Now I have a case and a half of beer that causes loose bowel movements. While I'd prefer not to pour it down the drain, I don't care to drink it. Is there anything I can do to kill off yeast while it's still in the bottle?

Thanks.
 
Yeast DOESN'T die out during fermentation, otherwise we wouldn't be able to prime our beers. It'll stop reproducing when the fermentable sugars are gone, but it won't die. After the beer is carbed from priming, the yeast should be settled at the bottom of the bottles, so if you pour carefully into a glass you can leave most of it behind. You drinking right from the bottles?
 
May I ask what yeast you used? I'm curious how the yeast could be "too strong." It's practically impossible for the homebrewer to pitch too much yeast. All I can think of is that you drank it too early before everything had a chance to settle.
 
Sounds like you have a lot of unfermentable sugars your body doesn't like. I have the same problem with fructose and many of the sugar-alcohols used as sweetners.

If you are convinced that it is the yeast, dissolve a campden tablet in a a half cup of water, open each bottle & add a teaspoonful, recap. In 24 hours, all of the yeast will be dead.

Assuming you don't have a problem with sulphites.
 
About 7# of DME, 1 1/2 # of crystal malt, 1/2# of roasted, 1/4# dark
WLP099 Super High Gravity Ale Yeast

The bottles have been sitting for a few months (brewed in March, maybe April?), and I don't drink from the bottle.
 
Isn't it a myth that yeast will do this to your digestive system? Doesn't the yeast die as soon as it hits the stomach acid?
 
it it's a myth, it's a myth that I happen to believe whole-heartedly. If I drink a bunch of homebrew, I get a little loose and have terrible gas.

Maybe it's the process of your body digesting the yeast that causes it and not the actual work of the yeast in your belly?

and a note for the_bird: your yeast can die during fermentation if you have a super high OG. The yeats will keep fermenting the sugar in the wort until they literally suffocate in their own waste. A run of the mill ale yeast can only handle an ABV of 11% or so before the alcohol kills it, so a really big beer might need to be finished off with champagne yeast.

-walker
 
Would filtering out the yeast at bottling time solve this problem?

I've noticed that certain commercial beers are more likely to give me the craps/farts if I have more than a couple. Fat Tire, Aventinus, Guinness Extra, for example.
 
Super high gravity yeast is just that... yeast that can successfully ferment beer to a higher %ABV.

I find that drinking 1-3 beers in a night is not a problem for me.
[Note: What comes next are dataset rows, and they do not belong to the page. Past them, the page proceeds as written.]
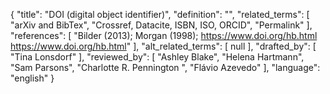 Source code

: {
    "title": "DOI (digital object identifier)",
    "definition": "",
    "related_terms": [
        "arXiv and BibTex",
        "Crossref, Datacite, ISBN, ISO, ORCID",
        "Permalink"
    ],
    "references": [
        "Bilder (2013); Morgan (1998);  https://www.doi.org/hb.html https://www.doi.org/hb.html"
    ],
    "alt_related_terms": [
        null
    ],
    "drafted_by": [
        "Tina Lonsdorf"
    ],
    "reviewed_by": [
        "Ashley Blake",
        "Helena Hartmann",
        "Sam Parsons",
        "Charlotte R. Pennington ",
        "Flávio Azevedo"
    ],
    "language": "english"
} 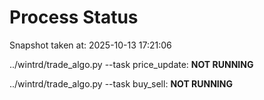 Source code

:# Process Status

Snapshot taken at: 2025-10-13 17:21:06

../wintrd/trade_algo.py --task price_update: **NOT RUNNING**

../wintrd/trade_algo.py --task buy_sell: **NOT RUNNING**


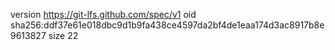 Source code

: version https://git-lfs.github.com/spec/v1
oid sha256:ddf37e61e018dbc9d1b9fa438ce4597da2bf4de1eaa174d3ac8917b8e9613827
size 22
I'm workin on a wheat beer and a belgian wit, so they both are cloudy and have suspended yeast. Point is, its a good reason to limit the amount you drink! :)

no hangovers, no beer sh**s, no problem.
 
sirsloop said:
Super high gravity yeast is just that... yeast that can successfully ferment beer to a higher %ABV.

I find that drinking 1-3 beers in a night is not a problem for me. I'm workin on a wheat beer and a belgian wit, so they both are cloudy and have suspended yeast. Point is, its a good reason to limit the amount you drink! :)

no hangovers, no beer sh**s, no problem.

That's all fine and good, but if I drink one of my "questionable" beers, I get powerful sick for days. It's a bit hard to drink half a beer, recap it, and drink it in a week without it tasting awful.
 
I don't know how accurate it is, but the Wikipedia article on Saccharomyces cerevisiae says they are 5 to 10 microns in size. Perhaps a 5 micron filter would let some through, but stop most of them. A 2 micron filter would probably filter nearly all of them out.

Maybe if you used a 5 micron filter, you could let enough through to enable carbonation in the bottle as they continue to feed.